**Exercise inputs:**
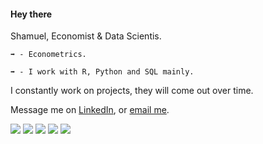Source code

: #### Hey there
Shamuel, Economist & Data Scientis.

	➡️ - Econometrics.

	➡️ - I work with R, Python and SQL mainly.
	

I constantly work on projects, they will come out over time.

Message me on [LinkedIn](https://www.linkedin.com/in/shamuel-molina-duque-89700b240), or [email me](mailto:shamuelsmd6@gmail.com).

<div>

  <img src="https://skillicons.dev/icons?i=bash" />
  <img src="https://skillicons.dev/icons?i=py" />
  <img src="https://skillicons.dev/icons?i=r" />
  <img src="https://skillicons.dev/icons?i=mysql" />
  <img src="https://skillicons.dev/icons?i=postgres" />
 
</div>

<br />

</div>

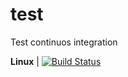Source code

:# test
Test continuos integration

**Linux** | [![Build Status](https://travis-ci.org/luckvargas/test-qt4-travis.svg?branch=master)](https://travis-ci.org/luckvargas/test-qt4-travis/branches)
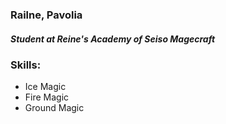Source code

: ### Railne, Pavolia
##### *Student at Reine's Academy of Seiso Magecraft* 

### Skills:
* Ice Magic
* Fire Magic
* Ground Magic
    
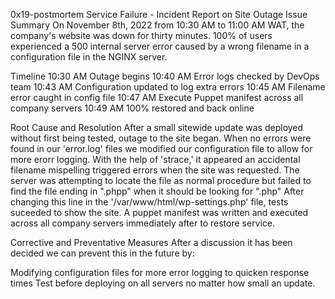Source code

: 0x19-postmortem
Service Failure - Incident Report on Site Outage
Issue Summary
On November 8th, 2022 from 10:30 AM to 11:00 AM WAT, the company's website was down for thirty minutes. 100% of users experienced a 500 internal server error caused by a wrong filename in a configuration file in the NGINX server.

Timeline
10:30 AM Outage begins 10:40 AM Error logs checked by DevOps team 10:43 AM Configuration updated to log extra errors 10:45 AM Filename error caught in config file 10:47 AM Execute Puppet manifest across all company servers 10:49 AM 100% restored and back online

Root Cause and Resolution
After a small sitewide update was deployed without first being tested, outage to the site began. When no errors were found in our 'error.log' files we modified our configuration file to allow for more erorr logging. With the help of 'strace,' it appeared an accidental filename mispelling triggered errors when the site was requested. The server was attempting to locate the file as normal procedure but failed to find the file ending in ".phpp" when it should be looking for ".php" After changing this line in the '/var/www/html/wp-settings.php' file, tests suceeded to show the site. A puppet manifest was written and executed across all company servers immediately after to restore service.

Corrective and Preventative Measures
After a discussion it has been decided we can prevent this in the future by:

Modifying configuration files for more error logging to quicken response times Test before deploying on all servers no matter how small an update.
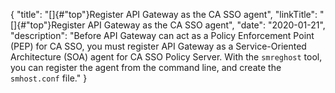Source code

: {
"title": "[]{#\"top\"}Register API Gateway as the CA SSO agent",
"linkTitle": "[]{#\"top\"}Register API Gateway as the CA SSO agent",
"date": "2020-01-21",
"description": "Before API Gateway can act as a Policy Enforcement Point (PEP) for CA SSO, you must register API Gateway as a Service-Oriented Architecture (SOA) agent for CA SSO Policy Server. With the `smreghost` tool, you can register the agent from the command line, and create the `smhost.conf` file."
}
﻿
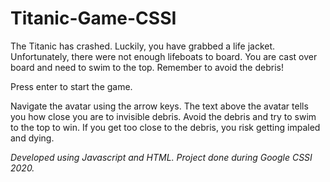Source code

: # Titanic-Game-CSSI

The Titanic has crashed. Luckily, you have grabbed a life jacket.
Unfortunately, there were not enough lifeboats to board.
You are cast over board and need to swim to the top.
Remember to avoid the debris!


Press enter to start the game.

Navigate the avatar using the arrow keys. 
The text above the avatar tells you how close you are to invisible debris.
Avoid the debris and try to swim to the top to win.
If you get too close to the debris, you risk getting impaled and dying.

*Developed using Javascript and HTML.*
*Project done during Google CSSI 2020.*

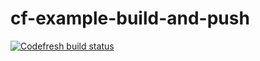 # cf-example-build-and-push

[![Codefresh build status]( https://g.codefresh.io/api/badges/build?repoOwner=codefreshdemo&repoName=cf-example-build-and-push&branch=master&pipelineName=cf-example-build-and-push&accountName=nikolai&type=cf-1)]( https://g.codefresh.io/repositories/codefreshdemo/cf-example-build-and-push/builds?filter=trigger:build;branch:master;service:5888a624670efd01009969df~cf-example-build-and-push)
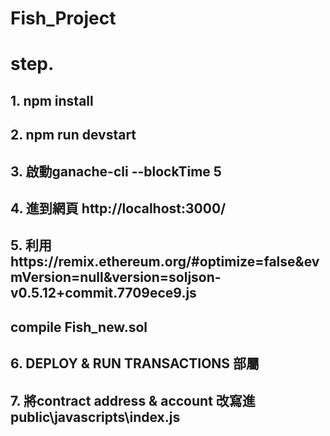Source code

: # Fish_Project

# step.
## 1. npm install
## 2. npm run devstart
## 3. 啟動ganache-cli --blockTime 5
## 4. 進到網頁 http://localhost:3000/
## 5. 利用https://remix.ethereum.org/#optimize=false&evmVersion=null&version=soljson-v0.5.12+commit.7709ece9.js 
##   compile Fish_new.sol 
## 6. DEPLOY & RUN TRANSACTIONS 部屬
## 7. 將contract address & account 改寫進public\javascripts\index.js
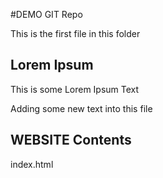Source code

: #DEMO GIT Repo

This is the first file in this folder

## Lorem Ipsum

This is some Lorem Ipsum Text

Adding some new text into this file

## WEBSITE Contents

index.html
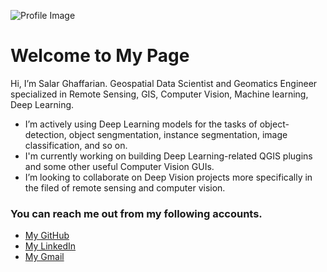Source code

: ![Profile Image](https://avatars.githubusercontent.com/u/45109530?s=400&u=cfcc8ea5473d5b388bb795e11175efda3c3f7d61&v=4)  
       
# Welcome to My Page

Hi, I’m Salar Ghaffarian. Geospatial Data Scientist and Geomatics Engineer specialized in Remote Sensing, GIS, Computer Vision, Machine learning, Deep Learning.
 - I’m actively using Deep Learning models for the tasks of object-detection, object sengmentation, instance segmentation, image classification, and so on.
 - I'm currently working on building Deep Learning-related QGIS plugins and some other useful Computer Vision GUIs.
 - I’m looking to collaborate on Deep Vision projects more specifically in the filed of remote sensing and computer vision.
### You can reach me out from my following accounts.
 - [My GitHub](https://github.com/salarghaffarian)
 - [My LinkedIn](https://www.linkedin.com/in/salar-ghaffarian-9738a0a1/)
 - [My Gmail](salarghaffarian1363@gmail.com)
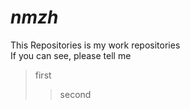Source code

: # *nmzh*
This Repositories is my work repositories  
If you can see, please tell me  
>first
>>second
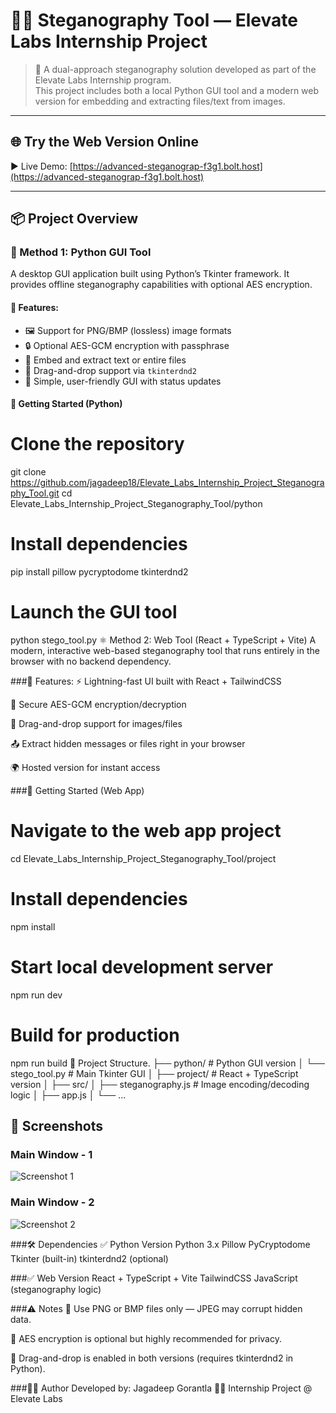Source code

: # 🕵️‍♂️ Steganography Tool — Elevate Labs Internship Project

> 🔐 A dual-approach steganography solution developed as part of the Elevate Labs Internship program.  
> This project includes both a local Python GUI tool and a modern web version for embedding and extracting files/text from images.

---

## 🌐 Try the Web Version Online

▶️ Live Demo: [https://advanced-steganograp-f3g1.bolt.host](https://advanced-steganograp-f3g1.bolt.host)

---

## 📦 Project Overview

### 🧩 Method 1: Python GUI Tool

A desktop GUI application built using Python’s Tkinter framework. It provides offline steganography capabilities with optional AES encryption.

#### 🔧 Features:
- 🖼️ Support for PNG/BMP (lossless) image formats  
- 🔒 Optional AES-GCM encryption with passphrase  
- 📄 Embed and extract text or entire files  
- 💬 Drag-and-drop support via `tkinterdnd2`  
- 🎨 Simple, user-friendly GUI with status updates  

#### 🚀 Getting Started (Python)

# Clone the repository
git clone https://github.com/jagadeep18/Elevate_Labs_Internship_Project_Steganography_Tool.git
cd Elevate_Labs_Internship_Project_Steganography_Tool/python

# Install dependencies
pip install pillow pycryptodome tkinterdnd2

# Launch the GUI tool
python stego_tool.py
⚛️ Method 2: Web Tool (React + TypeScript + Vite)
A modern, interactive web-based steganography tool that runs entirely in the browser with no backend dependency.

###🔧 Features:
⚡ Lightning-fast UI built with React + TailwindCSS

🔐 Secure AES-GCM encryption/decryption

📂 Drag-and-drop support for images/files

📤 Extract hidden messages or files right in your browser

🌍 Hosted version for instant access

###🚀 Getting Started (Web App)

# Navigate to the web app project
cd Elevate_Labs_Internship_Project_Steganography_Tool/project

# Install dependencies
npm install

# Start local development server
npm run dev

# Build for production
npm run build
📁 Project Structure.
├── python/               # Python GUI version
│   └── stego_tool.py     # Main Tkinter GUI
│
├── project/              # React + TypeScript version
│   ├── src/
│   ├── steganography.js  # Image encoding/decoding logic
│   ├── app.js
│   └── ...

## 📸 Screenshots

### Main Window - 1
![Screenshot 1](https://github.com/jagadeep18/Elevate_Labs_Internship_Project_Steganography_Tool/blob/main/Screenshot_1.png?raw=true)

### Main Window - 2
![Screenshot 2](https://github.com/jagadeep18/Elevate_Labs_Internship_Project_Steganography_Tool/blob/main/Screenshot_2.png?raw=true)


###🛠 Dependencies
✅ Python Version
Python 3.x
Pillow
PyCryptodome
Tkinter (built-in)
tkinterdnd2 (optional)

###✅ Web Version
React + TypeScript + Vite
TailwindCSS
JavaScript (steganography logic)

###⚠️ Notes
📌 Use PNG or BMP files only — JPEG may corrupt hidden data.

🔐 AES encryption is optional but highly recommended for privacy.

📂 Drag-and-drop is enabled in both versions (requires tkinterdnd2 in Python).

###👨‍💻 Author
Developed by: Jagadeep Gorantla
🧑‍💻 Internship Project @ Elevate Labs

**Task to complete:** If a line of the data contains "Navigate", copy it out.

**Solution:**
Navigate the avatar using the arrow keys. 
# Navigate to the web app project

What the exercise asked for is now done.